June 14, 2016–In a split decision, the U.S. Court of Appeals for the District of Columbia Circuit today rejected challenges to the FCC’s 2015 open Internet order, upholding the Commission’s decision to reclassify broadband Internet access services (BIAS), including mobile broadband services, as telecommunications services subject to common carrier regulation under Title II of the Communications Act, as well as the order’s bright-line rules against blocking, throttling, and paid prioritization, its “general conduct rule,” and its enhanced transparency rule.
The court also rejected challenges from pro–net neutrality parties that argued the FCC had improperly forborne from applying some provisions of Title II to BIAS providers.
In an opinion released this morning in “U.S. Telecom Association v. FCC” (consolidated cases beginning at 15-1063), Circuit Judges David S. Tatel and Sri Srinivasan wrote that the FCC’s conclusions about consumer perception—that users perceive BIAS as a service that “transmits messages unadulterated by computer processing” and “that consumers perceive broadband service as a standalone offering and as providing telecommunications”—“justify the Commission’s decision to reclassify broadband as a telecommunications service.”

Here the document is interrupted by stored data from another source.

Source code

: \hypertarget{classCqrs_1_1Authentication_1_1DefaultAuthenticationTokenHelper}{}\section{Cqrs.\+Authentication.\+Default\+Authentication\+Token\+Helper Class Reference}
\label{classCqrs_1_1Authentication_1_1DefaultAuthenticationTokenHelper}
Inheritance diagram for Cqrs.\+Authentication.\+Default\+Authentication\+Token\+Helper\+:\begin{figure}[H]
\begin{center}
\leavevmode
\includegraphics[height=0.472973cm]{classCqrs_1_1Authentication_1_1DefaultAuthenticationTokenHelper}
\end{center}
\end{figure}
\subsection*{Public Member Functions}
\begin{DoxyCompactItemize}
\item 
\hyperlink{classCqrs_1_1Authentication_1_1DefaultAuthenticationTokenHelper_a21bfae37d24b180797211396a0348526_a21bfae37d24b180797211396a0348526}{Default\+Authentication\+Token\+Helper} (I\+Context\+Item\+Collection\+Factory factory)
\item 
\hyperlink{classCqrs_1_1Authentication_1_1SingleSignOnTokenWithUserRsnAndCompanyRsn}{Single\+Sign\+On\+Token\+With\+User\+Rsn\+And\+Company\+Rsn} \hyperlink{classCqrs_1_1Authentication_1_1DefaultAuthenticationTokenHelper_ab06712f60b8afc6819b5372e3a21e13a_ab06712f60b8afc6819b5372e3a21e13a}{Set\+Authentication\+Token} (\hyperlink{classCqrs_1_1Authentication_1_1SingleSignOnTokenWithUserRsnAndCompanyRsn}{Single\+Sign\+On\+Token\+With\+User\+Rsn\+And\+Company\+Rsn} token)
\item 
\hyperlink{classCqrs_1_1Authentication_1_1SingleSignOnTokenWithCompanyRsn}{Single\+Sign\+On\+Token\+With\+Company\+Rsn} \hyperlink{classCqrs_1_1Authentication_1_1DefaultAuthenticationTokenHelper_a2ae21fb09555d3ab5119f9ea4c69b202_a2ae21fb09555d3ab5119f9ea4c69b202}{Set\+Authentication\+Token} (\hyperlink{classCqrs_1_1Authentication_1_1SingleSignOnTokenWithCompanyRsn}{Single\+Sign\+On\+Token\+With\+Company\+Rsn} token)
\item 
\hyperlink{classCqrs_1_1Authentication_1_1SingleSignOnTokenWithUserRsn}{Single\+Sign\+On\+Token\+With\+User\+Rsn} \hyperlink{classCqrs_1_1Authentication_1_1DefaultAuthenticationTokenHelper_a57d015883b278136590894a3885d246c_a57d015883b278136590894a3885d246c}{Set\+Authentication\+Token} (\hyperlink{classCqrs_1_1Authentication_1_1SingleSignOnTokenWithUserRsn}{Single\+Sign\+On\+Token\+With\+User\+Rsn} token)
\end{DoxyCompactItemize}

They also rejected USTelecom’s arguments that the FCC provided insufficient notice that it was considering Title II reclassification, noting that the notice of proposed rulemaking “‘expressly asked for comments’ on whether the Commission should reclassify broadband.” It said that USTelecom’s “second [procedural complaint—that the NPRM failed to provide a meaningful opportunity to comment on the Commission’s reliance on consumer perception—is equally without merit. In Brand X, the Supreme Court explained that classification under the Communications Act turns on ‘what the consumer perceives to be the . . . finished product.’ 545 U.S. at 990. Given this, and given that the NPRM expressly stated that the Commission was considering reclassifying broadband as a telecommunications service, interested parties could ‘comment meaningfully’ on the possibility that the Commission would follow Brand X and look to consumer perception.”
In rejecting USTelecom’s challenge related to the Act’s telecom management exception, the D.C. Circuit also cited the Supreme Court’s 2005 “NCTA v. Brand X” decision as stating that “the Commission would need to conclude that the telecommunications component of broadband was ‘functionally separate’ from the information services component.”
The court rejected USTelecom’s challenge asserting a failure by the FCC to conduct an adequate Final Regulatory Flexibility Analysis, saying that such a challenge should have first been raised in a petition for reconsideration, and that “USTelecom failed to do so.”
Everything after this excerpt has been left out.